- EXERCISE DATA -
+ + + + +
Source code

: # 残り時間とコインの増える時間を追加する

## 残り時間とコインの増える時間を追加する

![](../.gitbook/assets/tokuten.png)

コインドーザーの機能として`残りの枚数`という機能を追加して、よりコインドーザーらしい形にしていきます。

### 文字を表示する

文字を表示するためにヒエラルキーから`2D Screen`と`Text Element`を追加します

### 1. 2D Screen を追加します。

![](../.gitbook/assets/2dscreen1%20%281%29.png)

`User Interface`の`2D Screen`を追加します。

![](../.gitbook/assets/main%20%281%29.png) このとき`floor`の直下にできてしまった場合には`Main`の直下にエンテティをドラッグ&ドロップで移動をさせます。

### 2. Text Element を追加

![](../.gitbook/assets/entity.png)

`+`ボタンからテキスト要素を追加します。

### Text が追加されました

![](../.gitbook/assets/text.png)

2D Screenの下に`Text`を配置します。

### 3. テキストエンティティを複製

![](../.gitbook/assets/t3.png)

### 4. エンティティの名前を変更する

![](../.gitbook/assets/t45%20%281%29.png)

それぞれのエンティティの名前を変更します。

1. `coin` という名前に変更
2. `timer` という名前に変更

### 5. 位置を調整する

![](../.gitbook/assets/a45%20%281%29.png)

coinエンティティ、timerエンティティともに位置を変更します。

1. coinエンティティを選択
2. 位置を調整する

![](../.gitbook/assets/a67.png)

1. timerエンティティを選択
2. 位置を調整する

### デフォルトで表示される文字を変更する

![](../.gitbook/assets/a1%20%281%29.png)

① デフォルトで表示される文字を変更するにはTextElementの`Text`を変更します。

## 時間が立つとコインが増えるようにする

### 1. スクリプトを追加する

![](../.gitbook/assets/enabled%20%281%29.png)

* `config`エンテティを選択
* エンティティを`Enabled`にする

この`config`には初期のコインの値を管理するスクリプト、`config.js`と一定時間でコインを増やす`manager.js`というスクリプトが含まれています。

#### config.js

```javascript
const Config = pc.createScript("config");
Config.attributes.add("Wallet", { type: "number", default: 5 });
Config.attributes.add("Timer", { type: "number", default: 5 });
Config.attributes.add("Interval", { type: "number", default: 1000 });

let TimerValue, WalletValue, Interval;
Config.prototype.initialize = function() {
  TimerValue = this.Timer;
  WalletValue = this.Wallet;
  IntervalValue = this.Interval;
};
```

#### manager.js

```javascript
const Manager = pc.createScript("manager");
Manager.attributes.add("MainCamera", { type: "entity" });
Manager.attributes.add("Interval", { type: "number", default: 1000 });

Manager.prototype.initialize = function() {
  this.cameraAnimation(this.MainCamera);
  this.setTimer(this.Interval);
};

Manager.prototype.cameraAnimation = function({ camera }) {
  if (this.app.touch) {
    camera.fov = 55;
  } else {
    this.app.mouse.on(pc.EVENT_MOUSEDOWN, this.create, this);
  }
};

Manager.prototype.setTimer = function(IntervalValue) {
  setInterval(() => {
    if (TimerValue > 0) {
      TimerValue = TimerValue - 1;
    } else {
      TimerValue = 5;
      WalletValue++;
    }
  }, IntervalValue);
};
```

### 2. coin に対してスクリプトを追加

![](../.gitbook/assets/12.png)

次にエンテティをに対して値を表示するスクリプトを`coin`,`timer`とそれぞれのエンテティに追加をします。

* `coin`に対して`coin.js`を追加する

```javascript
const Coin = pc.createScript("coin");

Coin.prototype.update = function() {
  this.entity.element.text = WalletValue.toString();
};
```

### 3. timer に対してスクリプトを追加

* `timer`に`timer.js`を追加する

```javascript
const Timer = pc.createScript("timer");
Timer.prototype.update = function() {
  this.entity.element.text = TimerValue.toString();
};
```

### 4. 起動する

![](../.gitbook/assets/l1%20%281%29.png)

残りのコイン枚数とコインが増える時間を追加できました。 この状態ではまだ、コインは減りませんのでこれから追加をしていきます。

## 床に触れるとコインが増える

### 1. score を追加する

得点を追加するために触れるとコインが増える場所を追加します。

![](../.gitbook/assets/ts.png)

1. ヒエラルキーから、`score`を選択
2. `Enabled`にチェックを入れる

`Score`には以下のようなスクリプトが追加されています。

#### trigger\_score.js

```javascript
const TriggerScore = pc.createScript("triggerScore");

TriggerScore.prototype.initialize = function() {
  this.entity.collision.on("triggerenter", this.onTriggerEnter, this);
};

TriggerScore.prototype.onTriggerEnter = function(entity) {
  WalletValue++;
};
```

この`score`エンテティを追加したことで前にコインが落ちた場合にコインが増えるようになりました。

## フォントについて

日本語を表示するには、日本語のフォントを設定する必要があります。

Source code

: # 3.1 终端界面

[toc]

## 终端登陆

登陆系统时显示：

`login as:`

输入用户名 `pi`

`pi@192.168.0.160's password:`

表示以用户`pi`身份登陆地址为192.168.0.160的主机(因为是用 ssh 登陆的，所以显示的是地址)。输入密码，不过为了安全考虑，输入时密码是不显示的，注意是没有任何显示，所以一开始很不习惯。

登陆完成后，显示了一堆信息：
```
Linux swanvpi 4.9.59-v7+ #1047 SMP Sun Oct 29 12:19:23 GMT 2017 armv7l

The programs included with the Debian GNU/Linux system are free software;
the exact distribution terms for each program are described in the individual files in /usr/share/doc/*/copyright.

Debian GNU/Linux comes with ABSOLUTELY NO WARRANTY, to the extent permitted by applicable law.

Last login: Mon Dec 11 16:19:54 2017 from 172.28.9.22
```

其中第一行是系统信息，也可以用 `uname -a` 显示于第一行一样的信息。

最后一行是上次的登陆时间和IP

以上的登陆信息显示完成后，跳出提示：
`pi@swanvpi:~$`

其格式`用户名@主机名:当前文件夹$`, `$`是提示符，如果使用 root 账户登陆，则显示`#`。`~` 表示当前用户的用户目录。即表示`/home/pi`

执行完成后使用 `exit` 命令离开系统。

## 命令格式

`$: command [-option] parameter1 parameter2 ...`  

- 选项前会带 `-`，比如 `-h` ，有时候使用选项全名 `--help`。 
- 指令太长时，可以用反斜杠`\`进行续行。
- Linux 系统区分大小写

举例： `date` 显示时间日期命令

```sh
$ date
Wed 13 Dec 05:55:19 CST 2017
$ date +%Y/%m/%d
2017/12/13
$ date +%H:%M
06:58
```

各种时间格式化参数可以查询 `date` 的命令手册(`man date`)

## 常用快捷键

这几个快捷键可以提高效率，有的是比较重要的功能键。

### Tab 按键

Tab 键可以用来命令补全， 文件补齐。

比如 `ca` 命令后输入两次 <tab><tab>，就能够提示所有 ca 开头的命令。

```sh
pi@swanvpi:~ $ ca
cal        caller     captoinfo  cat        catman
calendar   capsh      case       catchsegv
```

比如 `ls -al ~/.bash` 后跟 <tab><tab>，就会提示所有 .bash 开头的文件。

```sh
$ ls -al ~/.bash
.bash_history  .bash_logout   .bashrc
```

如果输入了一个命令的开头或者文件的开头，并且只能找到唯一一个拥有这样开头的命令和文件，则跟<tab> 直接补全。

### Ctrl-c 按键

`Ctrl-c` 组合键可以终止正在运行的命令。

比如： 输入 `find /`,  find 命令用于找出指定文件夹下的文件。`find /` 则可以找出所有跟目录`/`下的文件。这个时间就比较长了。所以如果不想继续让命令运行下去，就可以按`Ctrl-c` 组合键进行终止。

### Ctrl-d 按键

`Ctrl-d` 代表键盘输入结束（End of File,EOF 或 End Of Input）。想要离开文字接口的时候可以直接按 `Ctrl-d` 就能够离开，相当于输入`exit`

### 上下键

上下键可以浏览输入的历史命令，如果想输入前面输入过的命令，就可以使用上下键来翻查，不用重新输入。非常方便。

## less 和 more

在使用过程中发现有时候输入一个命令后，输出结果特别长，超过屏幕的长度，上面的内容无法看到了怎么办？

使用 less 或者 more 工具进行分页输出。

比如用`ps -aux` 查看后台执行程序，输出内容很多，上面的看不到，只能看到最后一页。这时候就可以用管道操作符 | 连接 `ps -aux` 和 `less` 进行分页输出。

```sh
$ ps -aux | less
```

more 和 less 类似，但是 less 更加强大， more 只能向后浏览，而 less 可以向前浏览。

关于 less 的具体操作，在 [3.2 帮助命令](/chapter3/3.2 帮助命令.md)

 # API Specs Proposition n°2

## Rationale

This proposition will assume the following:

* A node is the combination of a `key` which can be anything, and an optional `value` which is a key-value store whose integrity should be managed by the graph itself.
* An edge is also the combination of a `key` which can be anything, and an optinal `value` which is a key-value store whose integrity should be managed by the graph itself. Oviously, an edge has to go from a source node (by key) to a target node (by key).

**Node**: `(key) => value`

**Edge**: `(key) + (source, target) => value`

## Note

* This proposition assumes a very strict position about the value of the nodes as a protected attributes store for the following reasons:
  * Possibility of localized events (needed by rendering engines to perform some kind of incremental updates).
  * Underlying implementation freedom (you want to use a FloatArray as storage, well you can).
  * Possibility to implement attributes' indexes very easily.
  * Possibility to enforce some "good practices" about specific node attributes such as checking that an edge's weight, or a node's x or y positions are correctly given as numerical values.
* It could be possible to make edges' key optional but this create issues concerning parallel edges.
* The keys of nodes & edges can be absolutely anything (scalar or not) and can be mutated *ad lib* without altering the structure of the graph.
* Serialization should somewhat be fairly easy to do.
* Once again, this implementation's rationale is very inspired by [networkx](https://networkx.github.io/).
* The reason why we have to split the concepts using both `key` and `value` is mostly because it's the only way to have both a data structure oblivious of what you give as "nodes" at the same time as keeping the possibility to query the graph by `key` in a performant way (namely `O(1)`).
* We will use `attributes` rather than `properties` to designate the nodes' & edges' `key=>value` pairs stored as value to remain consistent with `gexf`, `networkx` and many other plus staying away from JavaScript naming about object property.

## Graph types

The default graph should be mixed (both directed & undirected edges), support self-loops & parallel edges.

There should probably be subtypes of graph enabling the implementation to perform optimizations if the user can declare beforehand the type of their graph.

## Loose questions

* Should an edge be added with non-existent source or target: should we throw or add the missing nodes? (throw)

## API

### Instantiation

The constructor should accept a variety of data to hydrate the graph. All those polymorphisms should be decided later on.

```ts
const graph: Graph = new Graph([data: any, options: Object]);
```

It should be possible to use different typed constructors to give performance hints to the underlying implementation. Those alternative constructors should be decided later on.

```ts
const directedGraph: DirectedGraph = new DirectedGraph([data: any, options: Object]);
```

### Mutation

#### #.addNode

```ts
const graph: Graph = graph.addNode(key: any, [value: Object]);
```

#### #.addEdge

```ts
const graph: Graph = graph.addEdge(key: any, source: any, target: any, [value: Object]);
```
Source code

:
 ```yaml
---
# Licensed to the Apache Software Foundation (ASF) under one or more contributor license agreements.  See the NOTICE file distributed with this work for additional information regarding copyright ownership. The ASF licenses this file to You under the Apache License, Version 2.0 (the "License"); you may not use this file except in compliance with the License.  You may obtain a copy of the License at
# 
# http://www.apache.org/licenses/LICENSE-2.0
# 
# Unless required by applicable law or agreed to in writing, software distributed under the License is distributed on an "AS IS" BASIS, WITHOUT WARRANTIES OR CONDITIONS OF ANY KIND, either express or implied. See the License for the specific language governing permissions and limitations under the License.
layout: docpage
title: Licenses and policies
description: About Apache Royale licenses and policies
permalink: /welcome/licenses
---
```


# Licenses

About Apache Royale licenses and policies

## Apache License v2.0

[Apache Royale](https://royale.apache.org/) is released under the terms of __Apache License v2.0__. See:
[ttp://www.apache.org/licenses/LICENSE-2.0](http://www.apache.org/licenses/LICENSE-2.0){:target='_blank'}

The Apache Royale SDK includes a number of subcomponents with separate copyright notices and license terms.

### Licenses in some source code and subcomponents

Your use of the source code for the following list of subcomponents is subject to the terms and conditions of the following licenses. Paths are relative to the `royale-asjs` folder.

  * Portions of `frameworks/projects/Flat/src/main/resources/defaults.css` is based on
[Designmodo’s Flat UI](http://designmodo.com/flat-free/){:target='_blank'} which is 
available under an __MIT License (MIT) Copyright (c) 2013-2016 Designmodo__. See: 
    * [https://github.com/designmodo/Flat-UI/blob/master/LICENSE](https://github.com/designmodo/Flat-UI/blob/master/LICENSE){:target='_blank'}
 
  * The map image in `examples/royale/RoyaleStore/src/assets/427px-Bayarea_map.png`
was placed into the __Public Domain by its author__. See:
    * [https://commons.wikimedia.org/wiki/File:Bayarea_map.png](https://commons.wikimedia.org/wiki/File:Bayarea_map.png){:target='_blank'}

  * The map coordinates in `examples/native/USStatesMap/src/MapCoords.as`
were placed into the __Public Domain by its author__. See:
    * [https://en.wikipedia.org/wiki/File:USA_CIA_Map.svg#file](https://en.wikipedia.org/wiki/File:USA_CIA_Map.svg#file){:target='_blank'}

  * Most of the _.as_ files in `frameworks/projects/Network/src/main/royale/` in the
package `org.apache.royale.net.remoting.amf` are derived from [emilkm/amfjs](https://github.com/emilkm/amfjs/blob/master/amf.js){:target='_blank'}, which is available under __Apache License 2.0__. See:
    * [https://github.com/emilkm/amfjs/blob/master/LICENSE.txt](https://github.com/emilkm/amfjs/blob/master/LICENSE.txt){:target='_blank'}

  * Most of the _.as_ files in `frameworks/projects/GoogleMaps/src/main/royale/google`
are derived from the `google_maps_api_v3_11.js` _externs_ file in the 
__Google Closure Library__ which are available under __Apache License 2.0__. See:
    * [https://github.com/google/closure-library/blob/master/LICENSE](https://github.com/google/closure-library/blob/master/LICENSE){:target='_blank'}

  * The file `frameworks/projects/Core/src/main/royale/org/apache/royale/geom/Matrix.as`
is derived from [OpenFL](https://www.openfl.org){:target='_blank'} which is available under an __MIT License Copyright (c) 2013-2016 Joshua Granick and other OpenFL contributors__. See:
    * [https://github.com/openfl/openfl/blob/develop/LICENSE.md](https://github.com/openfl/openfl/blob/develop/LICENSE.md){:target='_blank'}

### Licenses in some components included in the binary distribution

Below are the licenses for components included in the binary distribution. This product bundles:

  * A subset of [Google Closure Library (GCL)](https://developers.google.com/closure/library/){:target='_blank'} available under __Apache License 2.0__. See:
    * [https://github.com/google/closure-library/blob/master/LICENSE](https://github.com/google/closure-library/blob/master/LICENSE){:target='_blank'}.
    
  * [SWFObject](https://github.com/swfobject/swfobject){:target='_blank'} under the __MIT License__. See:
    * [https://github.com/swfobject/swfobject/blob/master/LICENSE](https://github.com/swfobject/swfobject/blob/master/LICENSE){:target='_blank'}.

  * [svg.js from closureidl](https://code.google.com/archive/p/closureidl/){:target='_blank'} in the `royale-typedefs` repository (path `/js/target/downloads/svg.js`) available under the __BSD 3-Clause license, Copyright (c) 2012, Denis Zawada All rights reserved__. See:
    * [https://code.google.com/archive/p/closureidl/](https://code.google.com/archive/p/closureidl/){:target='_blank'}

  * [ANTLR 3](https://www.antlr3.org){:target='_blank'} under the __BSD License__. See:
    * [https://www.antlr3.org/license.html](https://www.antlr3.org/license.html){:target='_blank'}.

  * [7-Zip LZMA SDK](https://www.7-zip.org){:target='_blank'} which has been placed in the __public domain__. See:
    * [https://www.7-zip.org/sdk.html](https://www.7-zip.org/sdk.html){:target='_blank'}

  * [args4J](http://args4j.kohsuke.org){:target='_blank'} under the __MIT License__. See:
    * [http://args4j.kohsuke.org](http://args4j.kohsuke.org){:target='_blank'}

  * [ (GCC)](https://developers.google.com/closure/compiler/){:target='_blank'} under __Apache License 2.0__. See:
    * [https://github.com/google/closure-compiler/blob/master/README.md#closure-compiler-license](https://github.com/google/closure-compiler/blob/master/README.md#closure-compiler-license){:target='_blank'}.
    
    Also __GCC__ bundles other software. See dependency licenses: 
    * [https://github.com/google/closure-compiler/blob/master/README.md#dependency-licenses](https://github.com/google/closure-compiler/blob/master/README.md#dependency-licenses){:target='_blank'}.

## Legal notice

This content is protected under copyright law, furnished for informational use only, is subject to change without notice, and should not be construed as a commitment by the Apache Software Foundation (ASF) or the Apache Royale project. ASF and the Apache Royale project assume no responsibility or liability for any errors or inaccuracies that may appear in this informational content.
+ + + + +
- WHAT IS BEING ASKED -
Exactly as they appear, please write out the lines from the opening of the listing above down to the line containing "### Text が追加されました", with both end lines included.

- SOLUTION FOR THIS TASK -
Source code

: # 残り時間とコインの増える時間を追加する

## 残り時間とコインの増える時間を追加する

![](../.gitbook/assets/tokuten.png)

コインドーザーの機能として`残りの枚数`という機能を追加して、よりコインドーザーらしい形にしていきます。

### 文字を表示する

文字を表示するためにヒエラルキーから`2D Screen`と`Text Element`を追加します

### 1. 2D Screen を追加します。

![](../.gitbook/assets/2dscreen1%20%281%29.png)

`User Interface`の`2D Screen`を追加します。

![](../.gitbook/assets/main%20%281%29.png) このとき`floor`の直下にできてしまった場合には`Main`の直下にエンテティをドラッグ&ドロップで移動をさせます。

### 2. Text Element を追加

![](../.gitbook/assets/entity.png)

`+`ボタンからテキスト要素を追加します。

### Text が追加されました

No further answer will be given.